■ Exercise aim ■
Starting at the line with "1. Work with" and going on through the line with "the user. |", reproduce each line in the records below exactly and nothing more.

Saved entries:

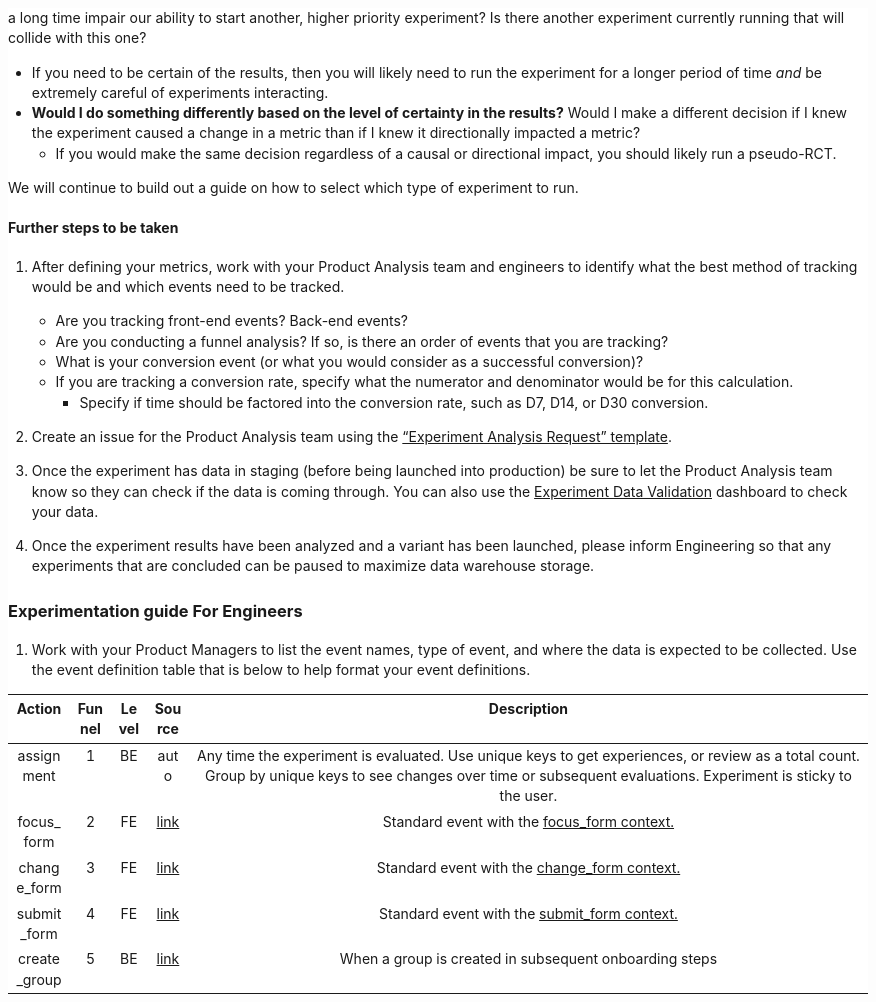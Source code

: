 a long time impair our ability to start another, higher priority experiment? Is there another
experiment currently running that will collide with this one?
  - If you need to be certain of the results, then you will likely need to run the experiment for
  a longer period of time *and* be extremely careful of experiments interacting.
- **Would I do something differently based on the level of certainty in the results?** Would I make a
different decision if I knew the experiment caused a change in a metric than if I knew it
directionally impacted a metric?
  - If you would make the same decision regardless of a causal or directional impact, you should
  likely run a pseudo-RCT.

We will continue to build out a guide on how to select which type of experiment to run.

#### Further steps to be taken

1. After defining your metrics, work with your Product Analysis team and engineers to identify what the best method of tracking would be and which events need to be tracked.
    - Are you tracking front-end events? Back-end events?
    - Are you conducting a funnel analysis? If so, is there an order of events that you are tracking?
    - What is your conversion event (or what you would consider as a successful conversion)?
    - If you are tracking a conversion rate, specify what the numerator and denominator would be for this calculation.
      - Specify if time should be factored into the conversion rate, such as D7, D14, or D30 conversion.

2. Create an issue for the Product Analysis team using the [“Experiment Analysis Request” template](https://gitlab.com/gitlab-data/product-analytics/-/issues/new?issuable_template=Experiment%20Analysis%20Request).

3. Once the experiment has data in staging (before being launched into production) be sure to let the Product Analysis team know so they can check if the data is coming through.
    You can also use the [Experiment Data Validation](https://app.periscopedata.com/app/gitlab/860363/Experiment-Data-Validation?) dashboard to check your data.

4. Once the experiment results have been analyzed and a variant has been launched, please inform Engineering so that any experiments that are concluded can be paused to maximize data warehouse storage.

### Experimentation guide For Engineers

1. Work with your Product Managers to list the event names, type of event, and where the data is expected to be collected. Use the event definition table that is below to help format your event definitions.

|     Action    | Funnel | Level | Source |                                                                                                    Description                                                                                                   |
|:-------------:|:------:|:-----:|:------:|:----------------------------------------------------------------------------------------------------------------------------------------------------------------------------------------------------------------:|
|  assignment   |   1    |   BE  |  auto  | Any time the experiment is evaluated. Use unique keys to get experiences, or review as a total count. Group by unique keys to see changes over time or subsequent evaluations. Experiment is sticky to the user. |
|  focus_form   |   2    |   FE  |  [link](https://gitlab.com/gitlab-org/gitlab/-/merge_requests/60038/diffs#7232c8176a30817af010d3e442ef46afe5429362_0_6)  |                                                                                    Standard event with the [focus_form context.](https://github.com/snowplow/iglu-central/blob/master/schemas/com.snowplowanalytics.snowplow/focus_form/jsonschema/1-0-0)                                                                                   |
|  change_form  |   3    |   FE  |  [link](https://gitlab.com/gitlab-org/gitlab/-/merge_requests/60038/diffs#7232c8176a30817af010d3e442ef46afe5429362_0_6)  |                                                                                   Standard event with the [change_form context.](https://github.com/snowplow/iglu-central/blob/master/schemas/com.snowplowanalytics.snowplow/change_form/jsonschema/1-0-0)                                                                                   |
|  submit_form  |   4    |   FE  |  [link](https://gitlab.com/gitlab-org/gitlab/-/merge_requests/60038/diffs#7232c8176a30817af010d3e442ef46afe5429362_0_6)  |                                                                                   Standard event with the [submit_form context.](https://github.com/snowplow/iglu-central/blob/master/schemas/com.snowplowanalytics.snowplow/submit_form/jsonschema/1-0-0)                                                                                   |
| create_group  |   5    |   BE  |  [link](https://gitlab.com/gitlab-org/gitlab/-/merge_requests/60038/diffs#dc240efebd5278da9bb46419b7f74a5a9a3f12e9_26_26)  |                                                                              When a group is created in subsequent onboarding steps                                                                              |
...
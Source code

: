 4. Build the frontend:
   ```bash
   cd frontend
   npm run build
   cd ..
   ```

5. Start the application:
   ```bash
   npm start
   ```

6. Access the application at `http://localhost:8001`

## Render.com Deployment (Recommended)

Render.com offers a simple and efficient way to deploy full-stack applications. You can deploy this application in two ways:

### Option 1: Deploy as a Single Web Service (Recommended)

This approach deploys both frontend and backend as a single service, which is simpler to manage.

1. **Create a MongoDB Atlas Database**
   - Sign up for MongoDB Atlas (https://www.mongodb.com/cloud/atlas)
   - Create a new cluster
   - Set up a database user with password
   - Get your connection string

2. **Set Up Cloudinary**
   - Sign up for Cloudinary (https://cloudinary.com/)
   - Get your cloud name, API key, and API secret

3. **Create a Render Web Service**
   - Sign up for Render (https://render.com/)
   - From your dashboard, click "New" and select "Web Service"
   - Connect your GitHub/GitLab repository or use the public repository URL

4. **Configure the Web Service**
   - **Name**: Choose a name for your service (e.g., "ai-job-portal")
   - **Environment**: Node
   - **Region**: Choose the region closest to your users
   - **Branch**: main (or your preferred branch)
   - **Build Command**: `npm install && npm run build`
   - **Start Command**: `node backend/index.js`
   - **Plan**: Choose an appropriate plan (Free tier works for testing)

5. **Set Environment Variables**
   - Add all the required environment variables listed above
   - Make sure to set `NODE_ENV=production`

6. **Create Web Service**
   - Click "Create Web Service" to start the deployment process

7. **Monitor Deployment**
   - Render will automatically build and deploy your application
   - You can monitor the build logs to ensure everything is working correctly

■ Task response ■
1. Work with your Product Managers to list the event names, type of event, and where the data is expected to be collected. Use the event definition table that is below to help format your event definitions.

|     Action    | Funnel | Level | Source |                                                                                                    Description                                                                                                   |
|:-------------:|:------:|:-----:|:------:|:----------------------------------------------------------------------------------------------------------------------------------------------------------------------------------------------------------------:|
|  assignment   |   1    |   BE  |  auto  | Any time the experiment is evaluated. Use unique keys to get experiences, or review as a total count. Group by unique keys to see changes over time or subsequent evaluations. Experiment is sticky to the user. |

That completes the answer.